CENS20C - Editorial

PROBLEM LINK:

Practice
Contest

Author & Editorialist: Aman Dwivedi
Tester: Jatin Nagpal

DIFFICULTY:

EASY

PREREQUISITES:

KMP Algorithm/Z Algorithm/String Hashing and Prefix Array

Problem

Given a string S that forms a pyramid of infinite length. You need to answer Q queries, the answer to each query is the number of occurrences of string T in particular row of that pyramid.

EXPLANATION:

Initial thoughts

Let us find the number of occurrences of string T in string S, name it c1. Now concatenate the string S with itself, and now find the number of occurrences of string T in this concatenated string, name it c2.

Is c2=2*c1 ?
No as due to concatenation, the number of occurrences can increase. Also concatenating only once is enough as the size of T is always smaller than or equal to size of S.

Finding number of occurrences

First we find the number of occurrences of string T in string S by using any pattern matching algorithm, name it c1.

Now concatenate string S with itself and find the the number of occurrences of string T in this concatenated string, name it c2

Extra occurrences, if any can be found by c3 = c2-2*c1.

Answering Queries

Find the number of times S appears in given row. This can be found by dividing the given row number by the size of S, say it x.

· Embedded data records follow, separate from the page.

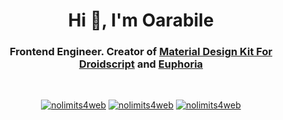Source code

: <h1 align="center">Hi 👋, I'm Oarabile</h1>
<h3 align="center">Frontend Engineer. Creator of <a href="https://github.com/oarabiledev/Material3" target="_blank">Material Design Kit For Droidscript</a> and <a href="https://github.com/oarabiledev/Euphoria" target="_blank">Euphoria</a></h3>
<br/>
<p align="center"> <a href="mailto:oarabilekoore@protonmail.com" target="blank"><img src="https://img.shields.io/badge/ProtonMail-8B89CC?style=for-the-badge&logo=protonmail&logoColor=white" alt="nolimits4web" /></a> <a href="https://dev.to/oarabiledev" target="blank"><img src="https://img.shields.io/badge/dev.to-0A0A0A?style=for-the-badge&logo=dev.to&logoColor=white" alt="nolimits4web" /></a> <a href="https://www.instagram.com/oneofakind_tm/" target="blank"><img src="https://img.shields.io/badge/Instagram-E4405F?style=for-the-badge&logo=instagram&logoColor=white" alt="nolimits4web" /></a> </p>

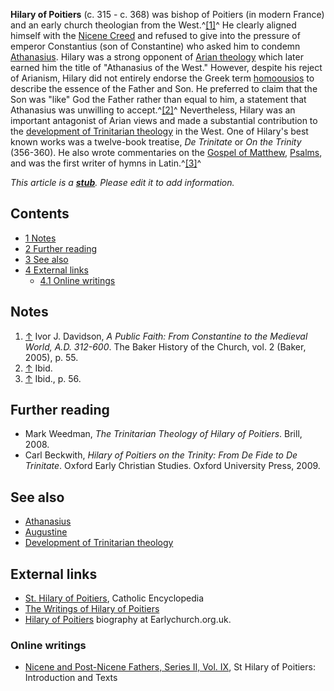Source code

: **Hilary of Poitiers** (c. 315 - c. 368) was bishop of Poitiers (in
modern France) and an early church theologian from the
West.^[[1]](#note-0)^ He clearly aligned himself with the
[Nicene Creed](Nicene_Creed "Nicene Creed") and refused to give
into the pressure of emperor Constantius (son of Constantine) who
asked him to condemn [Athanasius](Athanasius "Athanasius"). Hilary
was a strong opponent of [Arian theology](Arianism "Arianism")
which later earned him the title of "Athanasius of the West."
However, despite his reject of Arianism, Hilary did not entirely
endorse the Greek term [homoousios](Homoousios "Homoousios") to
describe the essence of the Father and Son. He preferred to claim
that the Son was "like" God the Father rather than equal to him, a
statement that Athanasius was unwilling to accept.^[[2]](#note-1)^
Nevertheless, Hilary was an important antagonist of Arian views and
made a substantial contribution to the
[development of Trinitarian theology](Development_of_Trinitarian_theology "Development of Trinitarian theology")
in the West. One of Hilary's best known works was a twelve-book
treatise, *De Trinitate* or *On the Trinity* (356-360). He also
wrote commentaries on the
[Gospel of Matthew](Gospel_of_Matthew "Gospel of Matthew"),
[Psalms](Psalms "Psalms"), and was the first writer of hymns in
Latin.^[[3]](#note-2)^

*This article is a **[stub](http://www.theopedia.com/Category:Theopedia_stubs "Category:Theopedia stubs")**. Please edit it to add information.*
## Contents

-   [1 Notes](#Notes)
-   [2 Further reading](#Further_reading)
-   [3 See also](#See_also)
-   [4 External links](#External_links)
    -   [4.1 Online writings](#Online_writings)


## Notes

1.  [↑](#ref-0) Ivor J. Davidson,
    *A Public Faith: From Constantine to the Medieval World, A.D. 312-600*.
    The Baker History of the Church, vol. 2 (Baker, 2005), p. 55.
2.  [↑](#ref-1) Ibid.
3.  [↑](#ref-2) Ibid., p. 56.

## Further reading

-   Mark Weedman, *The Trinitarian Theology of Hilary of Poitiers*.
    Brill, 2008.
-   Carl Beckwith,
    *Hilary of Poitiers on the Trinity: From De Fide to De Trinitate*.
    Oxford Early Christian Studies. Oxford University Press, 2009.

## See also

-   [Athanasius](Athanasius "Athanasius")
-   [Augustine](Augustine "Augustine")
-   [Development of Trinitarian theology](Development_of_Trinitarian_theology "Development of Trinitarian theology")

## External links

-   [St. Hilary of Poitiers](http://www.newadvent.org/cathen/07349b.htm),
    Catholic Encyclopedia
-   [The Writings of Hilary of Poitiers](http://www.fourthcentury.com/index.php/hilary-chart)
-   [Hilary of Poitiers](http://www.earlychurch.org.uk/hilary.php)
    biography at Earlychurch.org.uk.

### Online writings

-   [Nicene and Post-Nicene Fathers, Series II, Vol. IX](http://www.ccel.org/ccel/schaff/npnf209.toc.html),
    St Hilary of Poitiers: Introduction and Texts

This means (x-1) times the string is concatenated. So the number of occurrences will be (x * c1 + (x-1) * c3).

Still some characters will be left i.e. (x % |S|). Check whether these characters results in some extra occurrences, it can be found by maintaining a prefix array at start.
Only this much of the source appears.